Week’s Financial News-29/11/2024

🌏 International News:

Mixed U.S. Economic Data and Morgan Stanley’s Projections for High Inflation and Slow Growth
As the U.S. heads into the Thanksgiving and Christmas shopping season, its economic data reflects mixed signals. Highlights include:

  • GDP and Inflation: The annualized Q3 GDP growth remains unchanged at 2.8%, while core PCE inflation for the quarter was revised down slightly to 2.1%. However, October’s core PCE inflation rose by 2.8% year-over-year, driven by rising service prices, marking the highest since April.
  • Consumer Spending: Consumer spending hit its highest level this year, reflecting easing inflation pressures.
  • Housing Market: Pending home sales surged in October, reaching a seven-month high.
  • Other Indicators: Durable goods orders fell short of expectations, while PMI figures disappointed.

These mixed indicators have led the market to increase the likelihood of a 25-basis-point Fed rate cut in December from 59.4% to 66.5%. Additionally, strong demand in a 7-year U.S. Treasury auction pushed bond yields lower.

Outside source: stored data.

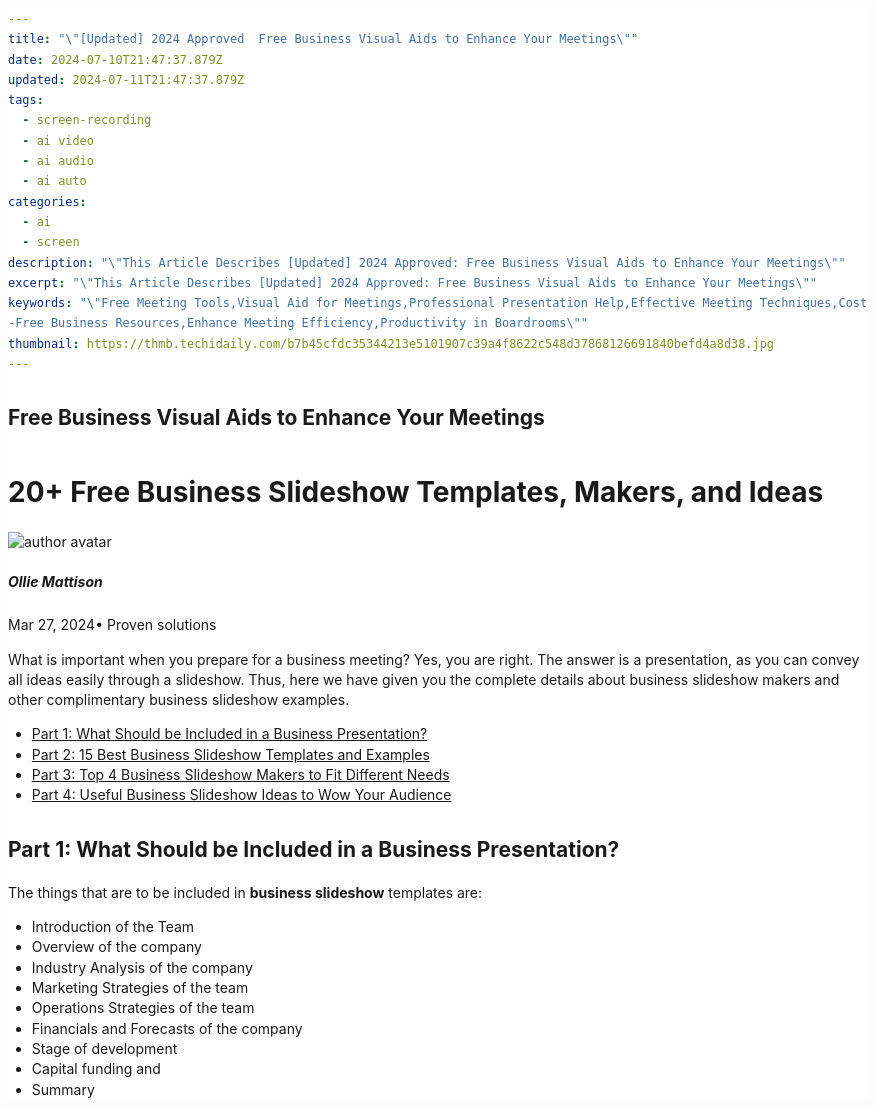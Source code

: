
 ```yaml
---
title: "\"[Updated] 2024 Approved  Free Business Visual Aids to Enhance Your Meetings\""
date: 2024-07-10T21:47:37.879Z
updated: 2024-07-11T21:47:37.879Z
tags: 
  - screen-recording
  - ai video
  - ai audio
  - ai auto
categories: 
  - ai
  - screen
description: "\"This Article Describes [Updated] 2024 Approved: Free Business Visual Aids to Enhance Your Meetings\""
excerpt: "\"This Article Describes [Updated] 2024 Approved: Free Business Visual Aids to Enhance Your Meetings\""
keywords: "\"Free Meeting Tools,Visual Aid for Meetings,Professional Presentation Help,Effective Meeting Techniques,Cost-Free Business Resources,Enhance Meeting Efficiency,Productivity in Boardrooms\""
thumbnail: https://thmb.techidaily.com/b7b45cfdc35344213e5101907c39a4f8622c548d37868126691840befd4a8d38.jpg
---
```


## Free Business Visual Aids to Enhance Your Meetings

# 20+ Free Business Slideshow Templates, Makers, and Ideas

![author avatar](https://images.wondershare.com/filmora/article-images/ollie-mattison.jpg)

##### Ollie Mattison

 Mar 27, 2024• Proven solutions

What is important when you prepare for a business meeting? Yes, you are right. The answer is a presentation, as you can convey all ideas easily through a slideshow. Thus, here we have given you the complete details about business slideshow makers and other complimentary business slideshow examples.

* [Part 1: What Should be Included in a Business Presentation?](#part1)
* [Part 2: 15 Best Business Slideshow Templates and Examples](#part2)
* [Part 3: Top 4 Business Slideshow Makers to Fit Different Needs](#part3)
* [Part 4: Useful Business Slideshow Ideas to Wow Your Audience](#part4)

## Part 1: What Should be Included in a Business Presentation?

The things that are to be included in **business slideshow** templates are:

* Introduction of the Team
* Overview of the company
* Industry Analysis of the company
* Marketing Strategies of the team
* Operations Strategies of the team
* Financials and Forecasts of the company
* Stage of development
* Capital funding and
* Summary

The U.S. dollar dropped approximately 0.9% to a two-week low, reversing gains from last week’s two-year high. Non-U.S. currencies strengthened broadly:

  • Japanese Yen: Reached a five-week high near the 150 level, driven by speculation of a potential rate hike in December.
  • Euro: Rose to a one-week high after comments from European Central Bank officials.
  • Chinese Yuan (CNH): Gained 129 points, trading at 7.245 against the dollar.

Morgan Stanley Outlook:
Morgan Stanley forecasts that by 2025, the U.S. will face a prolonged period of high inflation and slow growth. Key points include:

The Fed is expected to cut rates gradually in 2025, reducing the federal funds rate to 3.625%. A pause is likely after May 2025, with the rate potentially dropping to 2.375% by late 2026.

Labor Market and Immigration Policies:

Net immigration is projected to drop from 3.3 million in 2023 to 500,000 by 2026 due to stricter immigration policies.

The tight labor market will persist, but slower economic growth may push unemployment up to 4.5% by 2026.

Inflation Trends:

Core PCE inflation may decrease to 2.8% in 2024 but remain above the Fed’s target, stabilizing at 2.5%-2.4% in 2025 and 2026.

Interest Rate Path:

The Fed is expected to cut rates gradually in 2025, reducing the federal funds rate to 3.625%. A pause is likely after May 2025, with the rate potentially dropping to 2.375% by late 2026.

Australia News

Aussie Dollar Shows Modest Recovery Amid Dollar Weakness

The Australian dollar (AUD) strengthened against the U.S. dollar on Monday, supported by:

  1. U.S. Dollar Weakness: Ongoing corrections in the dollar’s value provided a tailwind for the AUD.
  2. RBA Hawkish Stance: The Reserve Bank of Australia (RBA) reiterated its commitment to keeping rates restrictive until inflation sustainably returns to target levels, while emphasizing that future policy decisions will depend on incoming economic data.

The AUD/USD pair traded near 0.6515, showing signs of short-term momentum. However, it remains confined to a descending channel. Key technical levels include:

  • Support: The 9-day moving average at 0.6492. A decisive break below this could lead the pair toward the lower boundary of its channel near the annual low of 0.6348.
  • Resistance: The upper boundary at 0.6570. A breakout above this level could signal a shift in momentum, potentially pushing the pair toward a four-week high of 0.6687.

The RBA’s focus on forthcoming economic reports highlights the importance of data in shaping its next moves, keeping traders and analysts on edge.